Vaso di Pandora

La formazione sulla terapia amniotica nel DSM della ASL ROMA 1 ha avuto inizio a settembre 2016. Il gruppo iniziale era composto da 10 tra tecnici della riabilitazione psichiatrica e educatori professionali. La formazione è stata condotta da Maurizio Peciccia e dal suo gruppo di lavoro specializzato sulla terapia amniotica, ed è stata quasi interamente autofinanziata dagli operatori. Si è svolta tra Perugia e Roma nell’arco di 2 anni. Ha previsto soprattutto sessioni in acqua, alcuni incontri di amniovisione, alcune sedute di tecnica di “disegno speculare progressivo” e una formazione teorica. L’obiettivo che il corso si è posto è stato quello di formare un gruppo di operatori capaci di utilizzare la terapia amniotica per introdurre l’innovativo trattamento riabilitativo nel DSM.
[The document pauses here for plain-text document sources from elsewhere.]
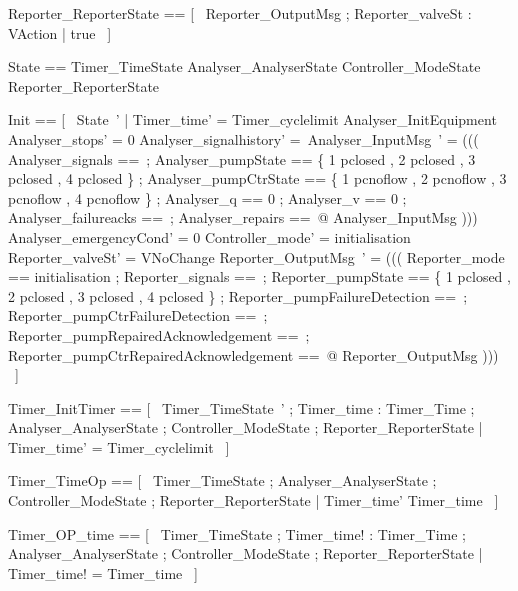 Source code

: \documentclass{article}
\begin{document}
\begin{zed}
	Reporter\_ReporterState == [~  Reporter\_OutputMsg ; Reporter\_valveSt : VAction | true  ~]
\end{zed}

\begin{zed}
	State == Timer\_TimeState \land Analyser\_AnalyserState \land Controller\_ModeState \land Reporter\_ReporterState
\end{zed}

\begin{zed}
    Init == [~  State~' | Timer\_time' = Timer\_cyclelimit \land Analyser\_InitEquipment \land Analyser\_stops' = 0 \land Analyser\_signalhistory' =~\emptyset[InputSignal] \land \theta Analyser\_InputMsg~' = ((( \LET Analyser\_signals ==~\emptyset[InputSignal] ; Analyser\_pumpState == \{ 1 \mapsto pclosed , 2 \mapsto pclosed , 3 \mapsto pclosed , 4 \mapsto pclosed \} ; Analyser\_pumpCtrState == \{ 1 \mapsto pcnoflow , 2 \mapsto pcnoflow , 3 \mapsto pcnoflow , 4 \mapsto pcnoflow \} ; Analyser\_q == 0 ; Analyser\_v == 0 ; Analyser\_failureacks ==~\emptyset[UnitFailure]; Analyser\_repairs ==~\emptyset[UnitFailure] @ \theta Analyser\_InputMsg ))) \land Analyser\_emergencyCond' = 0 \land Controller\_mode' = initialisation \land Reporter\_valveSt' = VNoChange \land \theta Reporter\_OutputMsg~' = ((( \LET Reporter\_mode == initialisation ; Reporter\_signals ==~\emptyset[OutputSignal] ; Reporter\_pumpState == \{ 1 \mapsto pclosed , 2 \mapsto pclosed , 3 \mapsto pclosed , 4 \mapsto pclosed \} ; Reporter\_pumpFailureDetection ==~\emptyset[UnitFailure] ; Reporter\_pumpCtrFailureDetection ==~\emptyset[UnitFailure] ; Reporter\_pumpRepairedAcknowledgement ==~\emptyset[UnitFailure] ; Reporter\_pumpCtrRepairedAcknowledgement ==~\emptyset[UnitFailure] @ \theta Reporter\_OutputMsg )))  ~]
\end{zed}

\begin{zed}
	Timer\_InitTimer == [~  Timer\_TimeState~' ; Timer\_time : Timer\_Time ; \Xi Analyser\_AnalyserState ; \Xi Controller\_ModeState ; \Xi Reporter\_ReporterState | Timer\_time' = Timer\_cyclelimit  ~]
\end{zed}

\begin{zed}
	Timer\_TimeOp == [~  \Delta Timer\_TimeState ; \Xi Analyser\_AnalyserState ; \Xi Controller\_ModeState ; \Xi Reporter\_ReporterState | Timer\_time' \geq Timer\_time  ~]
\end{zed}

\begin{zed}
	Timer\_OP\_time == [~  \Xi Timer\_TimeState ; Timer\_time! : Timer\_Time ; \Xi Analyser\_AnalyserState ; \Xi Controller\_ModeState ; \Xi Reporter\_ReporterState | Timer\_time! = Timer\_time  ~]
\end{zed}
\end{document}
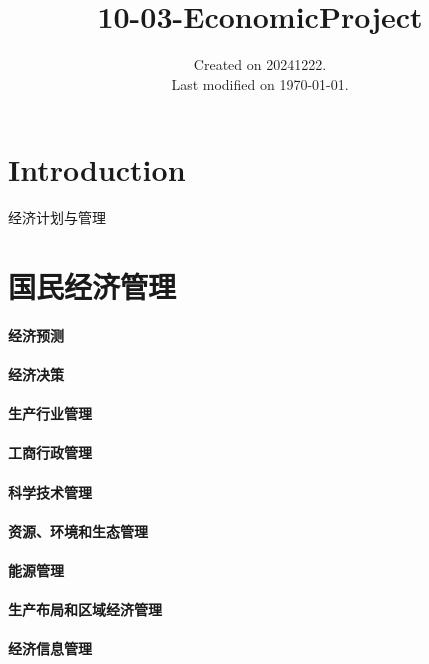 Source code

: \documentclass[UTF8]{../../RepresentationUniverse}
\begin{document}
\title{10-03-EconomicProject}
\date{Created on 20241222.\\   Last modified on \today.}
\maketitle
\tableofcontents


\chapter{Introduction}

经济计划与管理


\chapter{国民经济管理}
\subsubsection{经济预测}
\subsubsection{经济决策}
\subsubsection{生产行业管理}
\subsubsection{工商行政管理}
\subsubsection{科学技术管理}
\subsubsection{资源、环境和生态管理}
\subsubsection{能源管理}
\subsubsection{生产布局和区域经济管理}
\subsubsection{经济信息管理}
\end{document}
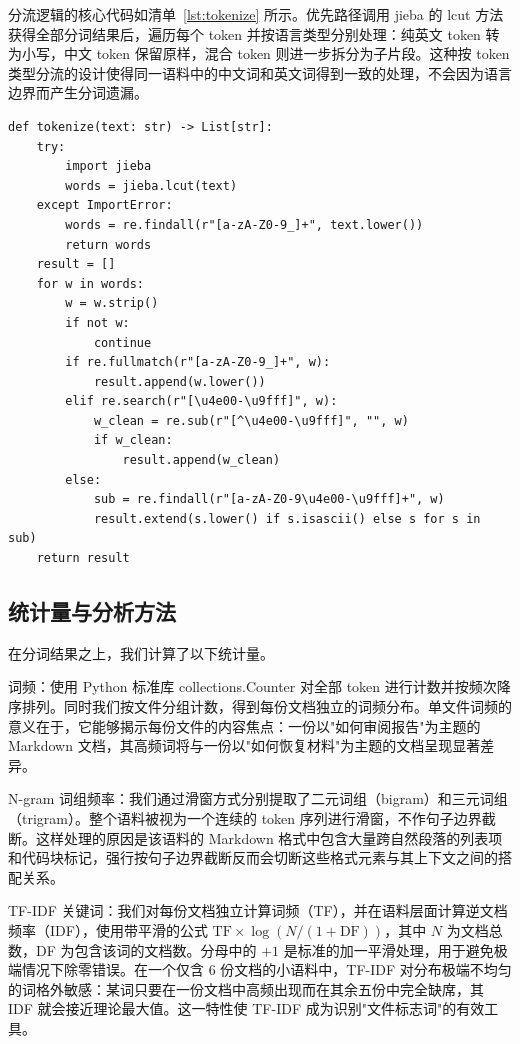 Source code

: \documentclass[12pt,a4paper]{ctexart}
\begin{document}
分流逻辑的核心代码如清单~\ref{lst:tokenize} 所示。优先路径调用 jieba 的 lcut 方法获得全部分词结果后，遍历每个 token 并按语言类型分别处理：纯英文 token 转为小写，中文 token 保留原样，混合 token 则进一步拆分为子片段。这种按 token 类型分流的设计使得同一语料中的中文词和英文词得到一致的处理，不会因为语言边界而产生分词遗漏。

\begin{lstlisting}[caption={分词函数的分流逻辑}, label={lst:tokenize}]
def tokenize(text: str) -> List[str]:
    try:
        import jieba
        words = jieba.lcut(text)
    except ImportError:
        words = re.findall(r"[a-zA-Z0-9_]+", text.lower())
        return words
    result = []
    for w in words:
        w = w.strip()
        if not w:
            continue
        if re.fullmatch(r"[a-zA-Z0-9_]+", w):
            result.append(w.lower())
        elif re.search(r"[\u4e00-\u9fff]", w):
            w_clean = re.sub(r"[^\u4e00-\u9fff]", "", w)
            if w_clean:
                result.append(w_clean)
        else:
            sub = re.findall(r"[a-zA-Z0-9\u4e00-\u9fff]+", w)
            result.extend(s.lower() if s.isascii() else s for s in sub)
    return result
\end{lstlisting}

\subsection{统计量与分析方法}

在分词结果之上，我们计算了以下统计量。

词频：使用 Python 标准库 collections.Counter 对全部 token 进行计数并按频次降序排列。同时我们按文件分组计数，得到每份文档独立的词频分布。单文件词频的意义在于，它能够揭示每份文件的内容焦点：一份以"如何审阅报告"为主题的 Markdown 文档，其高频词将与一份以"如何恢复材料"为主题的文档呈现显著差异。

N-gram 词组频率：我们通过滑窗方式分别提取了二元词组（bigram）和三元词组（trigram）。整个语料被视为一个连续的 token 序列进行滑窗，不作句子边界截断。这样处理的原因是该语料的 Markdown 格式中包含大量跨自然段落的列表项和代码块标记，强行按句子边界截断反而会切断这些格式元素与其上下文之间的搭配关系。

TF-IDF 关键词：我们对每份文档独立计算词频（TF），并在语料层面计算逆文档频率（IDF），使用带平滑的公式 \( \text{TF} \times \log(N / (1 + \text{DF})) \)，其中 \(N\) 为文档总数，DF 为包含该词的文档数。分母中的 \(+1\) 是标准的加一平滑处理，用于避免极端情况下除零错误。在一个仅含 6 份文档的小语料中，TF-IDF 对分布极端不均匀的词格外敏感：某词只要在一份文档中高频出现而在其余五份中完全缺席，其 IDF 就会接近理论最大值。这一特性使 TF-IDF 成为识别"文件标志词"的有效工具。
\end{document}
È stata un’esperienza impegnativa, emotivamente coinvolgente e trasformativa. Senza avere troppe indicazioni teoriche e tecniche ci siamo immersi fin da subito nell’acqua così come nell’esperienza amniotica; nel corso della formazione 4 operatori hanno interrotto il percorso ma si è sedimentato un gruppo di sei operatori che si mantiene nel tempo, fortemente coeso anche nella quotidianità fuori dall’acqua e motivato a proseguire nell’esperienza “amniotica”.

I criteri di inclusione per il reclutamento dei pazienti previsti dalla ricerca “Sense of self Treatment. Integrazione multisensoriale –motoria e simulazione incarnata per il trattamento di pazienti psicotici con alterazione del senso del Sé”, in collaborazione con l’Università di Perugia e con l’Università degli Studi di Parma – Dipartimento di Neuroscienze, riguardavano la diagnosi di schizofrenia, l’età inferiore ai 40 anni, la terapia farmacologica con non più di due neurolettici, l’assenza di comorbilità, no ritardo mentale, no patologie organiche; sebbene l’ordine di grandezza dell’utenza in carico al DSM sia ampio e le informazioni sulla metodica siano state, in più occasioni, diffuse, si è arrivati all’individuazione del gruppo dei pazienti con una certa difficoltà, probabilmente a causa di una resistenza da parte delle équipe invianti, legata alla novità della linea di trattamento proposta.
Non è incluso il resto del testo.